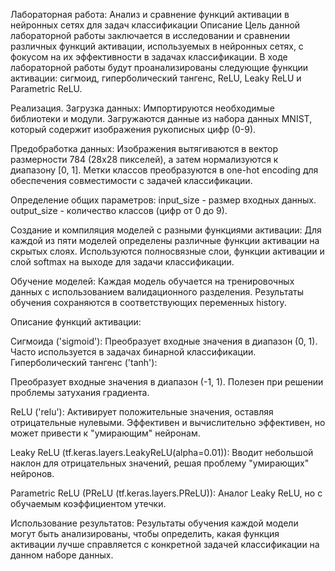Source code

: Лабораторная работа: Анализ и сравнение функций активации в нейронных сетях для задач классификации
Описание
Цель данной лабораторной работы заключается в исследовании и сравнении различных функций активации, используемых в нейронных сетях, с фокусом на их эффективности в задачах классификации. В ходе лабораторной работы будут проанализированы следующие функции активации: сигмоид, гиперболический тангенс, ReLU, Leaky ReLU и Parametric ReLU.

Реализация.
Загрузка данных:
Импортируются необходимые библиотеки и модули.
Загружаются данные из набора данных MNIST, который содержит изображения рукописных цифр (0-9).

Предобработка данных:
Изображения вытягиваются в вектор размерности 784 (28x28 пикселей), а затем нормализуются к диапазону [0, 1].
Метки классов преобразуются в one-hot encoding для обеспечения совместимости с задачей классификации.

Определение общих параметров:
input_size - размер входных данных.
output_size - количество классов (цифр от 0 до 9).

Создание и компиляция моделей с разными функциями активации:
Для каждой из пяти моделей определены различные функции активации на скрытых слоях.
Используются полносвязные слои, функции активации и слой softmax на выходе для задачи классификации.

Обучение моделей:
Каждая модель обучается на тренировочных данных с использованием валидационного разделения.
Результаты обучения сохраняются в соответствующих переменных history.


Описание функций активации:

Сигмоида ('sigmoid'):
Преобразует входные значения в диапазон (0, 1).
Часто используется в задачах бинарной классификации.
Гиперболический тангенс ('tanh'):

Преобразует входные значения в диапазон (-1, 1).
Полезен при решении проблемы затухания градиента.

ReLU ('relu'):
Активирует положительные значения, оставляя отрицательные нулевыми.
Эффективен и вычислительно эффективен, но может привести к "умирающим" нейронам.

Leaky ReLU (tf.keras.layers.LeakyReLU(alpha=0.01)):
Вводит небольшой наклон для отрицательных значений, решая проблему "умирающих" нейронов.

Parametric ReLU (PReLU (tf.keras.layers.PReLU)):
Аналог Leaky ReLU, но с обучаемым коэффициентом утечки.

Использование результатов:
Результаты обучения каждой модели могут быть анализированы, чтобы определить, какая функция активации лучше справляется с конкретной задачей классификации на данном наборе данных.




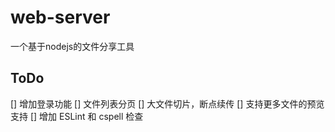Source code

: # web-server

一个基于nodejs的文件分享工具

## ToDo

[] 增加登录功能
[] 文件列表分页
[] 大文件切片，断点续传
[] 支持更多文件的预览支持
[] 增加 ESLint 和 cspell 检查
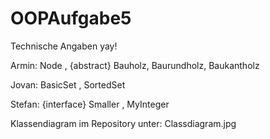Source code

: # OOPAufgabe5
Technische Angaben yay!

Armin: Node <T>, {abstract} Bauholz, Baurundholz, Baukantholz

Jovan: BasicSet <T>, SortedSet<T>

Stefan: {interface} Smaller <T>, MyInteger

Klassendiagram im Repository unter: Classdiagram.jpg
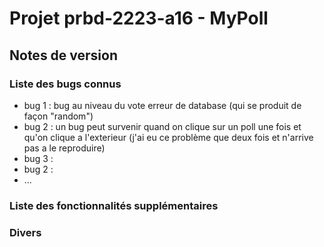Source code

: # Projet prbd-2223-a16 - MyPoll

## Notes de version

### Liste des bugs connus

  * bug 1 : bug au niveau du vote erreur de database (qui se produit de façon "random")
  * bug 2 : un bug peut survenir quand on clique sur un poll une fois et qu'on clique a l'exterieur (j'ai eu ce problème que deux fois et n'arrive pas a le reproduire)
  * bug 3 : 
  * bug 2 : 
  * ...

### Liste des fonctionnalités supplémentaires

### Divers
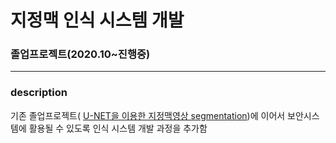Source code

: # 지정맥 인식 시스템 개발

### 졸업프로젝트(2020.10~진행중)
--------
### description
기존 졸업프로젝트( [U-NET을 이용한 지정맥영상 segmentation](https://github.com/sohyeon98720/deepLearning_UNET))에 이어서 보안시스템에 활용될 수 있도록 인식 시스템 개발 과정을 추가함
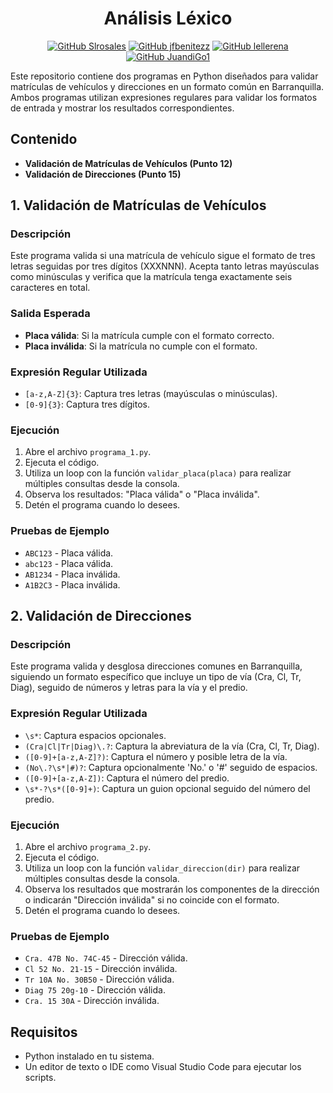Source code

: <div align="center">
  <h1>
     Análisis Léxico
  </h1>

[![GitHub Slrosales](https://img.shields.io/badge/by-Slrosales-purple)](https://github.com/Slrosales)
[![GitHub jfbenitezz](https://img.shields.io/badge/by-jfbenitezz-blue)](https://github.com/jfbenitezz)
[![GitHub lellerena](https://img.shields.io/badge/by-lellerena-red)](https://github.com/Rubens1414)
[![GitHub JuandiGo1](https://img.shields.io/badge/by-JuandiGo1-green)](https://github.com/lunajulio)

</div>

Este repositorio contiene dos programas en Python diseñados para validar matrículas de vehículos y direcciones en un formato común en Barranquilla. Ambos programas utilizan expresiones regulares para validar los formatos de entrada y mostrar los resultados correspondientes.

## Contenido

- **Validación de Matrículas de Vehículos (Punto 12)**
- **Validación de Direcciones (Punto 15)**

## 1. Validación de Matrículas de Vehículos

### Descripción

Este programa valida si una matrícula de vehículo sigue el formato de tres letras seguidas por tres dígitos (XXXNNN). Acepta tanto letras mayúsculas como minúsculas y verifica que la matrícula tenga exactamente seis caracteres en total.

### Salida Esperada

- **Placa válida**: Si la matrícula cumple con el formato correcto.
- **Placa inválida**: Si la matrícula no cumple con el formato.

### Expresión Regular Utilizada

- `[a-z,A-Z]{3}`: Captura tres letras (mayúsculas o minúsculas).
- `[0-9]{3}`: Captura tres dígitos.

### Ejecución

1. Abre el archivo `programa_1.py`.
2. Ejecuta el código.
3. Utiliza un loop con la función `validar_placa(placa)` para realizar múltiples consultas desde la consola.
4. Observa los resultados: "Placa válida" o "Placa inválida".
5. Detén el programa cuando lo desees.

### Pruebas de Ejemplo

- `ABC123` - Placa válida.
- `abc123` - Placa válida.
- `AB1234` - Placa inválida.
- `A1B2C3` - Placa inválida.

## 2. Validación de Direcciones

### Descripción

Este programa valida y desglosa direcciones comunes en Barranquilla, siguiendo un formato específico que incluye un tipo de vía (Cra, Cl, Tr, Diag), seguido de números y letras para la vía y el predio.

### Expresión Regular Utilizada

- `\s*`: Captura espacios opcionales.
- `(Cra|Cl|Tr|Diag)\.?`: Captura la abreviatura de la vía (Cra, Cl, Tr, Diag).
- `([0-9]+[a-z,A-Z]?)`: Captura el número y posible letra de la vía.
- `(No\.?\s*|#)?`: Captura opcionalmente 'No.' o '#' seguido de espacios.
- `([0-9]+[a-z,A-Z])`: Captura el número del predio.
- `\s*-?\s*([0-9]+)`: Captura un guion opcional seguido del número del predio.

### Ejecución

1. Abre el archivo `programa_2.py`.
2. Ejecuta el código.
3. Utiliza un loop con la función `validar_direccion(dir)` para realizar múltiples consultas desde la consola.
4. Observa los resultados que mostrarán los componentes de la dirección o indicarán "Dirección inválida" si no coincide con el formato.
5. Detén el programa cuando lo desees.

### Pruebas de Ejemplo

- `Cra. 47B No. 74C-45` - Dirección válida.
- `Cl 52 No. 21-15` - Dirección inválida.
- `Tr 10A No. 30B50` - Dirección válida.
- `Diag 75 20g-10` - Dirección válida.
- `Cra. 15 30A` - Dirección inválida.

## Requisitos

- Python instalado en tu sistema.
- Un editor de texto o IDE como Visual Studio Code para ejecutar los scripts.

- - - -

> WHAT NEEDS TO BE DONE
Print every record above exactly, but no pictures.

> RESULT OF THIS TASK
Source code

: Лабораторная работа: Анализ и сравнение функций активации в нейронных сетях для задач классификации
Описание
Цель данной лабораторной работы заключается в исследовании и сравнении различных функций активации, используемых в нейронных сетях, с фокусом на их эффективности в задачах классификации. В ходе лабораторной работы будут проанализированы следующие функции активации: сигмоид, гиперболический тангенс, ReLU, Leaky ReLU и Parametric ReLU.

Реализация.
Загрузка данных:
Импортируются необходимые библиотеки и модули.
Загружаются данные из набора данных MNIST, который содержит изображения рукописных цифр (0-9).

Предобработка данных:
Изображения вытягиваются в вектор размерности 784 (28x28 пикселей), а затем нормализуются к диапазону [0, 1].
Метки классов преобразуются в one-hot encoding для обеспечения совместимости с задачей классификации.

Определение общих параметров:
input_size - размер входных данных.
output_size - количество классов (цифр от 0 до 9).

Создание и компиляция моделей с разными функциями активации:
Для каждой из пяти моделей определены различные функции активации на скрытых слоях.
Используются полносвязные слои, функции активации и слой softmax на выходе для задачи классификации.

Обучение моделей:
Каждая модель обучается на тренировочных данных с использованием валидационного разделения.
Результаты обучения сохраняются в соответствующих переменных history.


Описание функций активации:

Сигмоида ('sigmoid'):
Преобразует входные значения в диапазон (0, 1).
Часто используется в задачах бинарной классификации.
Гиперболический тангенс ('tanh'):

Преобразует входные значения в диапазон (-1, 1).
Полезен при решении проблемы затухания градиента.

ReLU ('relu'):
Активирует положительные значения, оставляя отрицательные нулевыми.
Эффективен и вычислительно эффективен, но может привести к "умирающим" нейронам.

Leaky ReLU (tf.keras.layers.LeakyReLU(alpha=0.01)):
Вводит небольшой наклон для отрицательных значений, решая проблему "умирающих" нейронов.

Parametric ReLU (PReLU (tf.keras.layers.PReLU)):
Аналог Leaky ReLU, но с обучаемым коэффициентом утечки.

Использование результатов:
Результаты обучения каждой модели могут быть анализированы, чтобы определить, какая функция активации лучше справляется с конкретной задачей классификации на данном наборе данных.




Source code

: # web-server

一个基于nodejs的文件分享工具

## ToDo

[] 增加登录功能
[] 文件列表分页
[] 大文件切片，断点续传
[] 支持更多文件的预览支持
[] 增加 ESLint 和 cspell 检查
Source code

: # OOPAufgabe5
Technische Angaben yay!

Armin: Node <T>, {abstract} Bauholz, Baurundholz, Baukantholz

Jovan: BasicSet <T>, SortedSet<T>

Stefan: {interface} Smaller <T>, MyInteger

Klassendiagram im Repository unter: Classdiagram.jpg
Source code

: # Projet prbd-2223-a16 - MyPoll

## Notes de version

### Liste des bugs connus

  * bug 1 : bug au niveau du vote erreur de database (qui se produit de façon "random")
  * bug 2 : un bug peut survenir quand on clique sur un poll une fois et qu'on clique a l'exterieur (j'ai eu ce problème que deux fois et n'arrive pas a le reproduire)
  * bug 3 : 
  * bug 2 : 
  * ...

### Liste des fonctionnalités supplémentaires

### Divers
Source code

: # 지정맥 인식 시스템 개발

### 졸업프로젝트(2020.10~진행중)
--------
### description
기존 졸업프로젝트( [U-NET을 이용한 지정맥영상 segmentation](https://github.com/sohyeon98720/deepLearning_UNET))에 이어서 보안시스템에 활용될 수 있도록 인식 시스템 개발 과정을 추가함
Source code

: <div align="center">
  <h1>
     Análisis Léxico
  </h1>

[![GitHub Slrosales](https://img.shields.io/badge/by-Slrosales-purple)](https://github.com/Slrosales)
[![GitHub jfbenitezz](https://img.shields.io/badge/by-jfbenitezz-blue)](https://github.com/jfbenitezz)
[![GitHub lellerena](https://img.shields.io/badge/by-lellerena-red)](https://github.com/Rubens1414)
[![GitHub JuandiGo1](https://img.shields.io/badge/by-JuandiGo1-green)](https://github.com/lunajulio)

</div>

Este repositorio contiene dos programas en Python diseñados para validar matrículas de vehículos y direcciones en un formato común en Barranquilla. Ambos programas utilizan expresiones regulares para validar los formatos de entrada y mostrar los resultados correspondientes.

## Contenido

- **Validación de Matrículas de Vehículos (Punto 12)**
- **Validación de Direcciones (Punto 15)**

## 1. Validación de Matrículas de Vehículos

### Descripción

Este programa valida si una matrícula de vehículo sigue el formato de tres letras seguidas por tres dígitos (XXXNNN). Acepta tanto letras mayúsculas como minúsculas y verifica que la matrícula tenga exactamente seis caracteres en total.

### Salida Esperada

- **Placa válida**: Si la matrícula cumple con el formato correcto.
- **Placa inválida**: Si la matrícula no cumple con el formato.

### Expresión Regular Utilizada

- `[a-z,A-Z]{3}`: Captura tres letras (mayúsculas o minúsculas).
- `[0-9]{3}`: Captura tres dígitos.

### Ejecución

1. Abre el archivo `programa_1.py`.
2. Ejecuta el código.
3. Utiliza un loop con la función `validar_placa(placa)` para realizar múltiples consultas desde la consola.
4. Observa los resultados: "Placa válida" o "Placa inválida".
5. Detén el programa cuando lo desees.

### Pruebas de Ejemplo

- `ABC123` - Placa válida.
- `abc123` - Placa válida.
- `AB1234` - Placa inválida.
- `A1B2C3` - Placa inválida.

## 2. Validación de Direcciones

### Descripción

Este programa valida y desglosa direcciones comunes en Barranquilla, siguiendo un formato específico que incluye un tipo de vía (Cra, Cl, Tr, Diag), seguido de números y letras para la vía y el predio.

### Expresión Regular Utilizada

- `\s*`: Captura espacios opcionales.
- `(Cra|Cl|Tr|Diag)\.?`: Captura la abreviatura de la vía (Cra, Cl, Tr, Diag).
- `([0-9]+[a-z,A-Z]?)`: Captura el número y posible letra de la vía.
- `(No\.?\s*|#)?`: Captura opcionalmente 'No.' o '#' seguido de espacios.
- `([0-9]+[a-z,A-Z])`: Captura el número del predio.
- `\s*-?\s*([0-9]+)`: Captura un guion opcional seguido del número del predio.

### Ejecución

1. Abre el archivo `programa_2.py`.
2. Ejecuta el código.
3. Utiliza un loop con la función `validar_direccion(dir)` para realizar múltiples consultas desde la consola.
4. Observa los resultados que mostrarán los componentes de la dirección o indicarán "Dirección inválida" si no coincide con el formato.
5. Detén el programa cuando lo desees.

### Pruebas de Ejemplo

- `Cra. 47B No. 74C-45` - Dirección válida.
- `Cl 52 No. 21-15` - Dirección inválida.
- `Tr 10A No. 30B50` - Dirección válida.
- `Diag 75 20g-10` - Dirección válida.
- `Cra. 15 30A` - Dirección inválida.

## Requisitos

- Python instalado en tu sistema.
- Un editor de texto o IDE como Visual Studio Code para ejecutar los scripts.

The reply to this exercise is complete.